INPUT
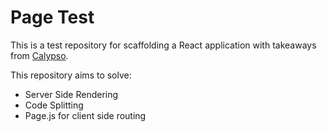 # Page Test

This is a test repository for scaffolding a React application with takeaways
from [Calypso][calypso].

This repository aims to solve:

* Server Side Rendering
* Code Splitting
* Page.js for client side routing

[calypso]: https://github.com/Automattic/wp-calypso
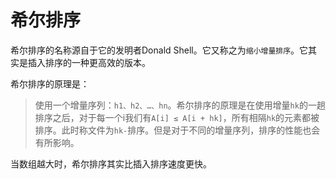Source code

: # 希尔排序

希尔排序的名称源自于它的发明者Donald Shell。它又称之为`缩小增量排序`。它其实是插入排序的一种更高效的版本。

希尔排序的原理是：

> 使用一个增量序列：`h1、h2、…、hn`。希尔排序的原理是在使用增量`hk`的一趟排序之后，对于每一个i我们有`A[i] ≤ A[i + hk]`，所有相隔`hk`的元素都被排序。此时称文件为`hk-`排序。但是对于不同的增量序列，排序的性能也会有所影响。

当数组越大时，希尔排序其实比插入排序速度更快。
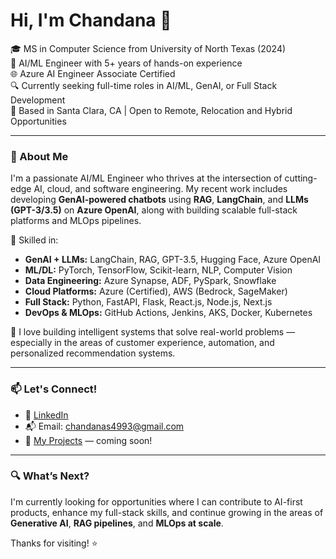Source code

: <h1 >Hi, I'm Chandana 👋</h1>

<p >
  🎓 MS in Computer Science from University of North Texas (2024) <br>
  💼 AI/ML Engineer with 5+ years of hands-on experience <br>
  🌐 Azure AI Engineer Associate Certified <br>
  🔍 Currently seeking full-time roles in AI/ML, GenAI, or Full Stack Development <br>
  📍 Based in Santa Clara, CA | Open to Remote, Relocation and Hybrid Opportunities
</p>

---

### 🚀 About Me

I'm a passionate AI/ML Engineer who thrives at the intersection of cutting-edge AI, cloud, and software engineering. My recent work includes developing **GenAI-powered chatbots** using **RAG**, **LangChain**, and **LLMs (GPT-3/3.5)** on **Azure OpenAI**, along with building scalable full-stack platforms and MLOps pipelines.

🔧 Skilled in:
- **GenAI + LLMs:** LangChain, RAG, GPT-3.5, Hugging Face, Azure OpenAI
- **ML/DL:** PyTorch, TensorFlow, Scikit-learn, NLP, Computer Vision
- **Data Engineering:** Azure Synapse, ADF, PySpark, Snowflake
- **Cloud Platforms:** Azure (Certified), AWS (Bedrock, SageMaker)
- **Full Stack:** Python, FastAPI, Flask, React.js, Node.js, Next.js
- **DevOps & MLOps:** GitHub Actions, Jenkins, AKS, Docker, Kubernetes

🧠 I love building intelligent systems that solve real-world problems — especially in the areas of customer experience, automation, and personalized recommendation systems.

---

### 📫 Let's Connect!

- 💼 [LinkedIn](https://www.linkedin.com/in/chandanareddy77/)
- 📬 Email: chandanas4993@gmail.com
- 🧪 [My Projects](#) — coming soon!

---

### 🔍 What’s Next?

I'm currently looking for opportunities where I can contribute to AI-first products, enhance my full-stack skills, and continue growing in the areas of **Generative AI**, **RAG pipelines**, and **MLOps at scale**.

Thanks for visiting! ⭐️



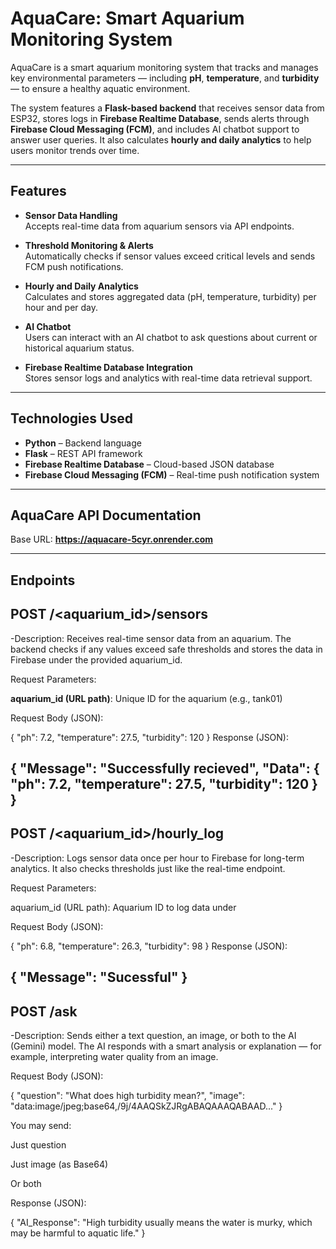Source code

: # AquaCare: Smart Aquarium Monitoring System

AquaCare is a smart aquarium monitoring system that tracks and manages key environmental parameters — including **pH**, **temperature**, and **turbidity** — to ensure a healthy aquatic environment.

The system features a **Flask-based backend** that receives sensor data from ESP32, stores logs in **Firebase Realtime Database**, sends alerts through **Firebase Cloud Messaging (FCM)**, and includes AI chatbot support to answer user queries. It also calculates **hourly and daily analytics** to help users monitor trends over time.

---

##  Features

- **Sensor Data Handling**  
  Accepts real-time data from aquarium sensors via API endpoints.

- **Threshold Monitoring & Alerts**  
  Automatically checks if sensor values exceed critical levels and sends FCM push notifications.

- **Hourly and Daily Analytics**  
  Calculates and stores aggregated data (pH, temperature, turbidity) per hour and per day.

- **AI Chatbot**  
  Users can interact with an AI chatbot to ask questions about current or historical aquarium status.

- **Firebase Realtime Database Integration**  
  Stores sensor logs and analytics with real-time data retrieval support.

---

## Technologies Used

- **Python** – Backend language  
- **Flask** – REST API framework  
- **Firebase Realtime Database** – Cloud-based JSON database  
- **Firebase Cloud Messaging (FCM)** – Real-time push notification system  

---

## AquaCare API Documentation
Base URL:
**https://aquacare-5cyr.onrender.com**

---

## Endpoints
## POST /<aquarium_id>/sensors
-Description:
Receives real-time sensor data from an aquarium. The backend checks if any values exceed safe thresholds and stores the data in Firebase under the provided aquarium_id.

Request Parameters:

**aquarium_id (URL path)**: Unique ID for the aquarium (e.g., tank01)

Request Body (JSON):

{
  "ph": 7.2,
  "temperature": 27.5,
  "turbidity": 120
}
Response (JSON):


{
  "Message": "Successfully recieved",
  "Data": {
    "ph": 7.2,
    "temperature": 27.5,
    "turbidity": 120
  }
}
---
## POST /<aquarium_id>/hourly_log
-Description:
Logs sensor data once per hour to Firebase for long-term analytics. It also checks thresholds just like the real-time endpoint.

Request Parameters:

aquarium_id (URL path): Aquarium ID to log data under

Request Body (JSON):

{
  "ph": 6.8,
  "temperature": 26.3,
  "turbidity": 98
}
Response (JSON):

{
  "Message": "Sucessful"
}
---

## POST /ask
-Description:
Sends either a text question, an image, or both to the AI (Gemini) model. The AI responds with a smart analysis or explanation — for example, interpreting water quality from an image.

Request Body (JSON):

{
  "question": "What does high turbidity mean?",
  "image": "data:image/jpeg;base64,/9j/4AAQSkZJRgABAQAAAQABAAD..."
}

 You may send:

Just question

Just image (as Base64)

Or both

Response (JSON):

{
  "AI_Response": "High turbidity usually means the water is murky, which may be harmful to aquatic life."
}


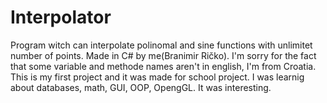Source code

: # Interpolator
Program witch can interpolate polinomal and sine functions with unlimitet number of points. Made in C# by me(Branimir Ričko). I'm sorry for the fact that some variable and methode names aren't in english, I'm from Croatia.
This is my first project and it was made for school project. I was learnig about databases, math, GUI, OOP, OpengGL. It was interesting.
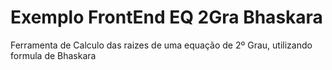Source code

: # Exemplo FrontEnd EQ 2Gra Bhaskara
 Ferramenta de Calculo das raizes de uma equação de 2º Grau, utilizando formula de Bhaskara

INSTRUCTIONS FOR THE TASK
Look through the listing above. Pick out each line with "thresholds" and copy it.

OUTPUT
Receives real-time sensor data from an aquarium. The backend checks if any values exceed safe thresholds and stores the data in Firebase under the provided aquarium_id.
Logs sensor data once per hour to Firebase for long-term analytics. It also checks thresholds just like the real-time endpoint.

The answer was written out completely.